The canonical bread flour is France's Type 55, which should be roughly equivalent to German type 550. Both are defined by ash content, with the German measures being 10x the French ones. Now, the King Arthur Flour website lists 11.5% protein content for their equivalent of French Type 55 flour. So, I'm thinking you want a higher-gluten German type 550... which should be obtainable if you can find protein information for your national brands. If I were dead set on matching French T55, I would experiment with adding small amounts of vital wheat gluten to German Type 550 to get equivalent protein content.

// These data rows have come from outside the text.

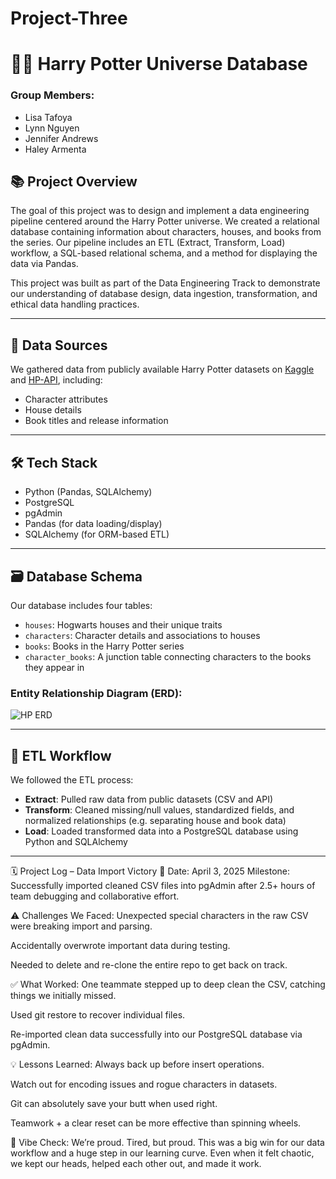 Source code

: # Project-Three
# 🧙‍♀️ Harry Potter Universe Database

### Group Members:
- Lisa Tafoya
- Lynn Nguyen
- Jennifer Andrews
- Haley Armenta

## 📚 Project Overview
The goal of this project was to design and implement a data engineering pipeline centered around the Harry Potter universe. We created a relational database containing information about characters, houses, and books from the series. Our pipeline includes an ETL (Extract, Transform, Load) workflow, a SQL-based relational schema, and a method for displaying the data via Pandas.

This project was built as part of the Data Engineering Track to demonstrate our understanding of database design, data ingestion, transformation, and ethical data handling practices.

---

## 🧩 Data Sources
We gathered data from publicly available Harry Potter datasets on [Kaggle]([https://www.kaggle.com](https://www.kaggle.com/datasets/gulsahdemiryurek/harry-potter-dataset)) and [HP-API]( https://github.com/KostaSav/hp-api/tree/master), including:
- Character attributes
- House details
- Book titles and release information

---

## 🛠️ Tech Stack
- Python (Pandas, SQLAlchemy)
- PostgreSQL
- pgAdmin
- Pandas (for data loading/display)
- SQLAlchemy (for ORM-based ETL)

---

## 🗃️ Database Schema
Our database includes four tables:
- `houses`: Hogwarts houses and their unique traits
- `characters`: Character details and associations to houses
- `books`: Books in the Harry Potter series
- `character_books`: A junction table connecting characters to the books they appear in

### Entity Relationship Diagram (ERD):
![HP ERD]([https://github.com/user-attachments/assets/7826bd9e-dce8-49b8-897a-0e445f5601bb](https://github.com/jandrews2330/Project-Three/blob/main/HP_Database_ERD.png))

---

## 🔄 ETL Workflow
We followed the ETL process:
- **Extract**: Pulled raw data from public datasets (CSV and API)
- **Transform**: Cleaned missing/null values, standardized fields, and normalized relationships (e.g. separating house and book data)
- **Load**: Loaded transformed data into a PostgreSQL database using Python and SQLAlchemy

---

🗓️ Project Log – Data Import Victory 🚀
Date: April 3, 2025
Milestone: Successfully imported cleaned CSV files into pgAdmin after 2.5+ hours of team debugging and collaborative effort.

⚠️ Challenges We Faced:
Unexpected special characters in the raw CSV were breaking import and parsing.

Accidentally overwrote important data during testing.

Needed to delete and re-clone the entire repo to get back on track.

✅ What Worked:
One teammate stepped up to deep clean the CSV, catching things we initially missed.

Used git restore to recover individual files.

Re-imported clean data successfully into our PostgreSQL database via pgAdmin.

💡 Lessons Learned:
Always back up before insert operations.

Watch out for encoding issues and rogue characters in datasets.

Git can absolutely save your butt when used right.

Teamwork + a clear reset can be more effective than spinning wheels.

💪 Vibe Check:
We’re proud. Tired, but proud. This was a big win for our data workflow and a huge step in our learning curve.
Even when it felt chaotic, we kept our heads, helped each other out, and made it work.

American bread flour is slightly different. It is a paler flour with 12-15% protein content. To duplicate the strength of this, you want German flour type 812, possibly with a little type 1050 or Dinkel Mehl 630 added for extra strength. For a less whole-wheat flavor, use type 550 or even type 405 plus vital wheat gluten.
The breakdown on german flour types is:
- American Cake/pastry flour = German type 405, 8-10% gluten
- American All-Purpose flour = German type 550, 9-11% gluten.
- American Bread flour = German type 812, 11-13% gluten. Dinkel Mehl 630 may be in this range too (I find a note that it is commonly used in bread and has a high gluten level)
- American High-gluten flour = German type 1050, 13-14.5% gluten
- Whole wheat flour = type 1600
- Rye flour, type 1150
Frankly, I'd find a bakery that makes a baguette like you want, and ask which brand and type of flour they use for their baguettes. Bakers like to talk about their work, and they'll probably be more than happy to tell you.